This project leverages Natural Language Processing (NLP) and Machine Learning to analyze the language of S&P 500 earnings call transcripts and predict future stock volatility. It features an end-to-end pipeline that automates data collection, feature engineering, model training, and performance evaluation.
The key finding of this project is the successful creation of a Volatility Prediction Model that demonstrated a strong, verifiable ability to predict future risk based on the linguistic patterns in corporate earnings calls.
- Automated Data Pipeline: Downloads and processes years of earnings call transcripts from the
kurry/sp500_earnings_transcriptsdataset on Hugging Face. - Advanced Feature Engineering: Calculates dozens of linguistic features, including sentiment, complexity, and risk keyword density, and normalizes them using Z-scores to measure deviation from a company's historical average.

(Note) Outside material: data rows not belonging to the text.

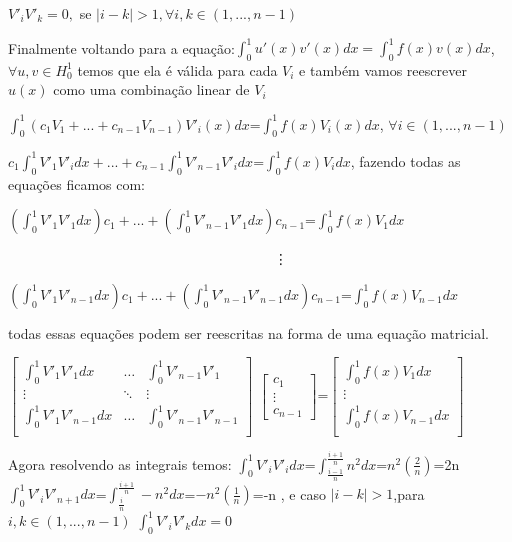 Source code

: \documentclass[a4paper]{article}
\begin{document}
\(V'_iV'_k=0,\) se \(|i-k|>1,\forall i,k \in (1,...,n-1)\)

Finalmente voltando para a equação:\(\int_{0}^{1}u'(x)v'(x)dx=\int_{0}^{1}f(x)v(x)dx\),   \(\forall u,v\in H_{0}^{1} \) temos que ela é válida para cada \(V_i\) e também vamos reescrever \(u(x)\) como uma combinação linear de \(V_i\)

\(\int_{0}^{1}(c_1V_1+...+c_{n-1}V_{n-1})V'_i(x)dx\)=\(\int_{0}^{1}f(x)V_i(x)dx\), \(\forall i \in (1,...,n-1)\) 

\(c_1 \int_{0}^{1}V'_1 V'_idx+ ... + c_{n-1}\int_{0}^{1}V'_{n-1}V'_idx\)=\(\int_{0}^{1}f(x)V_idx\), fazendo todas as equações ficamos com:

\((\int_{0}^{1}V'_1V'_1dx)c_1+...+(\int_{0}^{1}V'_{n-1}V'_1dx)c_{n-1}\)=\(\int_{0}^{1}f(x)V_1dx\) 

\ \ \ \ \ \ \ \ \ \ \ \ \ \ \ \ \ \ \ \ \ \ \ \ \ \ \ \ \ \ \ \ \ \ \ \ \ \   \vdots
 
 \((\int_{0}^{1}V'_1V'_{n-1}dx)c_1+...+(\int_{0}^{1}V'_{n-1}V'_{n-1}dx)c_{n-1}\)=\(\int_{0}^{1}f(x)V_{n-1}dx\) 
 
 todas essas equações podem ser reescritas na forma de uma equação matricial.
 
 \( \begin{bmatrix}
  \int_{0}^{1}V'_1V'_1dx &  \dots &  \int_{0}^{1}V'_{n-1}V'_{1} \\
   \vdots & \ddots & \vdots \\
   \int_{0}^{1}V'_1V'_{n-1}dx & \dots & \int_{0}^{1}V'_{n-1}V'_{n-1}\\
   \end{bmatrix}\) \(\begin{bmatrix}
   c_1 \\
   \vdots \\
   c_{n-1}
   \end{bmatrix}\)=\(\begin{bmatrix}
   \int_{0}^{1}f(x)V_1dx \\
   \vdots \\
   \int_{0}^{1}f(x)V_{n-1}dx \\
   \end{bmatrix}\)
   
   Agora resolvendo as integrais temos: \(\int_{0}^{1}V'_iV'_idx\)=\(\int_{\frac{i-1}{n}}^{\frac{i+1}{n}}n^{2}dx\)=\(n^{2}(\frac{2}{n})\)=2n \\
  \(\int_{0}^{1}V'_iV'_{n+1}dx\)=\(\int_{\frac{i}{n}}^{\frac{i+1}{n}}-n^{2}dx\)=\(-n^{2}(\frac{1}{n})\)=-n , e caso \(|i-k|>1\),para \(i,k\in (1,...,n-1)\) \(\int_{0}^{1}V'_iV'_kdx=0\) \\
  
\end{document}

- Dual Predictive Models: Trains two separate ensemble machine learning models:
- Volatility Prediction Model (Successful): Predicts whether the next quarter will be a high or low volatility period with high accuracy.
- Return Direction Model (Experimental): Predicts whether the next quarter's stock return will be positive or negative.

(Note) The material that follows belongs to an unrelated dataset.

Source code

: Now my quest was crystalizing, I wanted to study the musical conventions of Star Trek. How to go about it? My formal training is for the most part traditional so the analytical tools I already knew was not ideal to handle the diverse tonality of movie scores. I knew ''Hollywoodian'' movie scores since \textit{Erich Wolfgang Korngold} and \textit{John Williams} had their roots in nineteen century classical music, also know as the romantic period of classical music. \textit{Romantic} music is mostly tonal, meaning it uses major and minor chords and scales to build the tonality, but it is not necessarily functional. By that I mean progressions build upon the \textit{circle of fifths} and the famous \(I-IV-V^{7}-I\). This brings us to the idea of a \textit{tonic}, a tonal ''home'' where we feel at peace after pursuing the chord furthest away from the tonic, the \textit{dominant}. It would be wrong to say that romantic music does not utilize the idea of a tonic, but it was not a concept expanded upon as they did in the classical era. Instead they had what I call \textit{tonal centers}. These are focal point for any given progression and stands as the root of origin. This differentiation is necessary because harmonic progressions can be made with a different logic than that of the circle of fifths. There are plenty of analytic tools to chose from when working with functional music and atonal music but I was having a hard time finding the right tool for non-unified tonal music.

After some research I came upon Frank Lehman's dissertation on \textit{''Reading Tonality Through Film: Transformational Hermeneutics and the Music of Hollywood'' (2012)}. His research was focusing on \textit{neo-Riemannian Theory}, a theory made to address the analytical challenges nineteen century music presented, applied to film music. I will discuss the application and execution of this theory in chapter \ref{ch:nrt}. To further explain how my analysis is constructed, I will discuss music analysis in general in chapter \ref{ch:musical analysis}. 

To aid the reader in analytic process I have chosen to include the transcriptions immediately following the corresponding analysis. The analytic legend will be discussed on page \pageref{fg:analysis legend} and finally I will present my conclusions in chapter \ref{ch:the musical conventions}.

- Rigorous Backtesting: Utilizes a strict temporal hold-out set (2024 data) to evaluate model performance on completely unseen data.

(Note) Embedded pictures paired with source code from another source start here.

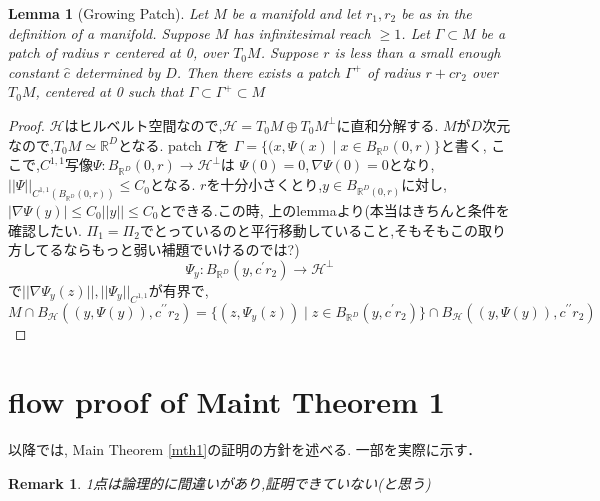 \documentclass{ujarticle}
\newtheorem{lem}[thm]{Lemma}
\newtheorem*{rem}{Remark}
\begin{document}
\begin{lem}[Growing Patch]
  Let $M$ be a manifold and let $r_1,r_2$ be as in the definition of a manifold.
Suppose $M$ has infinitesimal reach $ \ge 1$. Let $\Gamma \subset M$ be a patch of radius $r$ centered at 0, over $T_0M$. Suppose
$r$ is less than a small enough constant $\hat{c}$ determined by $D$. Then there exists a patch $\Gamma^{+}$ of radius $r + cr_2$
over $T_0M$, centered at 0 such that $\Gamma \subset \Gamma^{+} \subset M$
\end{lem}
\begin{proof}
 $\mathcal{H}$はヒルベルト空間なので,$\mathcal{H}=T_0M \oplus T_0M^{\perp}$に直和分解する.
 $M$が$D$次元なので,$T_0M \simeq \mathbb{R}^D$となる.
 patch $\Gamma$を
 $\Gamma =\{(x,\Psi(x) \mid x \in B_{\mathbb{R}^D}(0,r) \}$と書く,
ここで,$C^{1,1}$写像$\Psi: B_{\mathbb{R}^D}(0,r) \to \mathcal{H}^{\perp}$は
$\Psi(0)=0,\nabla\Psi(0)=0$となり,$||\Psi||_{C^{1,1}(B_{\mathbb{R}^D}(0,r))} \le C_0$となる.
$r$を十分小さくとり,$y \in B_{\mathbb{R}^D(0,r)}$に対し,
$|\nabla \Psi(y)| \le C_0||y|| \le C_0$とできる.この時,
上のlemmaより(本当はきちんと条件を確認したい.
$\Pi_1=\Pi_2$でとっているのと平行移動していること,そもそもこの取り方してるならもっと弱い補題でいけるのでは?)
\begin{equation*}
 \Psi_y:B_{\mathbb{R}^D}(y,c^{\prime} r_2) \to \mathcal{H}^{\perp}
\end{equation*}
で$||\nabla\Psi_y(z)||,||\Psi_y||_{C^{1,1}}$が有界で,
\begin{equation*}
 M \cap B_{\mathcal{H}}((y,\Psi(y)),c^{\prime\prime} r_2) =
 \{ (z,\Psi_y(z)) \mid z \in B_{\mathbb{R}^D}(y,c^{\prime} r_2)\}
 \cap B_{\mathcal{H}}((y,\Psi(y)),c^{\prime\prime} r_2)
\end{equation*}
\end{proof}

\section{flow proof of Maint Theorem 1}
\label{sec:証明のフロー}
以降では,
Main Theorem \ref{mth1}の証明の方針を述べる.
一部を実際に示す．
\begin{rem}
1点は論理的に間違いがあり,証明できていない(と思う)
\end{rem}
\end{document}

- Interactive Dashboard: A multi-page Streamlit application to visualize the linguistic features and the final model performance metrics.
linguistic-alpha/
├── analysis/
│ ├── data_loader.py # Downloads and processes transcript data
│ ├── transcript_feature_engineering.py # Calculates linguistic features
│ ├── model_training.py # Trains and saves the ML models
│ └── backtest.py # Evaluates models on hold-out data
├── dashboard/
│ ├── app.py # Main Streamlit app
│ └── pages/ # Dashboard pages for analysis and model performance
├── output/ # Stores generated data and trained models
├── run_pipeline.py # Main script to run the entire pipeline
├── requirements.txt
└── README.md
-
Clone the Repository:
git clone <your-repo-url> cd linguistic-alpha
-
Create and Activate a Virtual Environment:
python -m venv venv source venv/bin/activate -
Install Dependencies:
pip install -r requirements.txt
-
Run the Full Pipeline: This command will download the data, perform feature engineering, train the models, and run the backtest. This will take some time as it processes over a decade of data.
python run_pipeline.py
-
Launch the Dashboard: After the pipeline completes, you can view the results.
streamlit run dashboard/app.py
The primary success of this project is the Volatility Prediction Model, which achieved an Accuracy of 81.25% and an AUC Score of 0.85 on the 2024 hold-out set. This demonstrates a strong predictive signal in linguistic data for forecasting future market risk. The Return Prediction Model did not show significant predictive power, confirming the difficulty of predicting stock direction.